> **Work required**
Print the lines that run from the line with "## Installation" to the line with "Please check the", keeping both end lines, exactly as they appear in the entries below, and nothing else.

Dataset records
◆ ◆ ◆ ◆ ◆
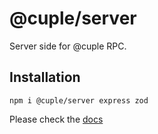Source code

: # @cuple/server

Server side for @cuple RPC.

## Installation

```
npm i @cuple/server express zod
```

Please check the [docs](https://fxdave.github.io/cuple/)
◆ ◆ ◆ ◆ ◆
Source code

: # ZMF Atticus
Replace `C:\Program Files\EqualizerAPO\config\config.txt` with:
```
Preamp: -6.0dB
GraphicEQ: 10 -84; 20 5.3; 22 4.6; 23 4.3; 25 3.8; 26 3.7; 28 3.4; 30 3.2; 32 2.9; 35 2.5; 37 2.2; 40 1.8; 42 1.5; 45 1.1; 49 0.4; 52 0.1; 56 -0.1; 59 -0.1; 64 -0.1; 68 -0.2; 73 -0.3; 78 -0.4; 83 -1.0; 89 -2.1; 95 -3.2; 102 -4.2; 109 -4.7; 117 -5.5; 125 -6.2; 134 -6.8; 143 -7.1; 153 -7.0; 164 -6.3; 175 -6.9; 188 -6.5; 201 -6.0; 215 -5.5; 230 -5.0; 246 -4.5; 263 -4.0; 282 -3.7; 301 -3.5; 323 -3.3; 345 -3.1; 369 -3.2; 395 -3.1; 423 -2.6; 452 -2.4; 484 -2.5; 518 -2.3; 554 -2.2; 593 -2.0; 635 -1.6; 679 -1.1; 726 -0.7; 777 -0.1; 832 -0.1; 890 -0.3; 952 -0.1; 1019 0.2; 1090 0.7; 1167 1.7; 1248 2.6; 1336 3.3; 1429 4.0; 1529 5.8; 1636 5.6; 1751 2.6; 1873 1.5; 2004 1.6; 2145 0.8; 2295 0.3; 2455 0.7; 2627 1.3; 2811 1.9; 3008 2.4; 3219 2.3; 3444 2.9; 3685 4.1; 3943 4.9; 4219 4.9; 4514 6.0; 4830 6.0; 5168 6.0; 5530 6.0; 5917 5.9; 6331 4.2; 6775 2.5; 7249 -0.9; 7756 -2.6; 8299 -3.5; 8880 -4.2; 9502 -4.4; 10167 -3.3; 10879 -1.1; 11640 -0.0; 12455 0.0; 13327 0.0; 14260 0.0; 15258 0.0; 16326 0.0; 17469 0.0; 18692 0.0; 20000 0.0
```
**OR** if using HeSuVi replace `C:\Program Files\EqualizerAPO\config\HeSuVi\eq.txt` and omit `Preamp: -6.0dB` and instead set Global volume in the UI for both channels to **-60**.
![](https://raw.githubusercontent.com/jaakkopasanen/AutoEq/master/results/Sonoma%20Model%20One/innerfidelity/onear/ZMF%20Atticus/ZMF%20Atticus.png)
◆ ◆ ◆ ◆ ◆
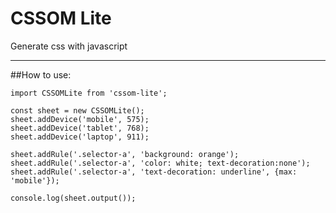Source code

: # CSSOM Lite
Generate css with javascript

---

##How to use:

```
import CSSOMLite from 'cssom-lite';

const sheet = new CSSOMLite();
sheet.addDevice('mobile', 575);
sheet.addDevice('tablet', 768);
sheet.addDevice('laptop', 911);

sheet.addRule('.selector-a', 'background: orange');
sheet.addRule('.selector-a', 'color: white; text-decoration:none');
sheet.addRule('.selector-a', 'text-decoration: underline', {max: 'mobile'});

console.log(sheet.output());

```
◆ ◆ ◆ ◆ ◆
> **Solution for this exercise**
## Installation

```
npm i @cuple/server express zod
```

Please check the [docs](https://fxdave.github.io/cuple/)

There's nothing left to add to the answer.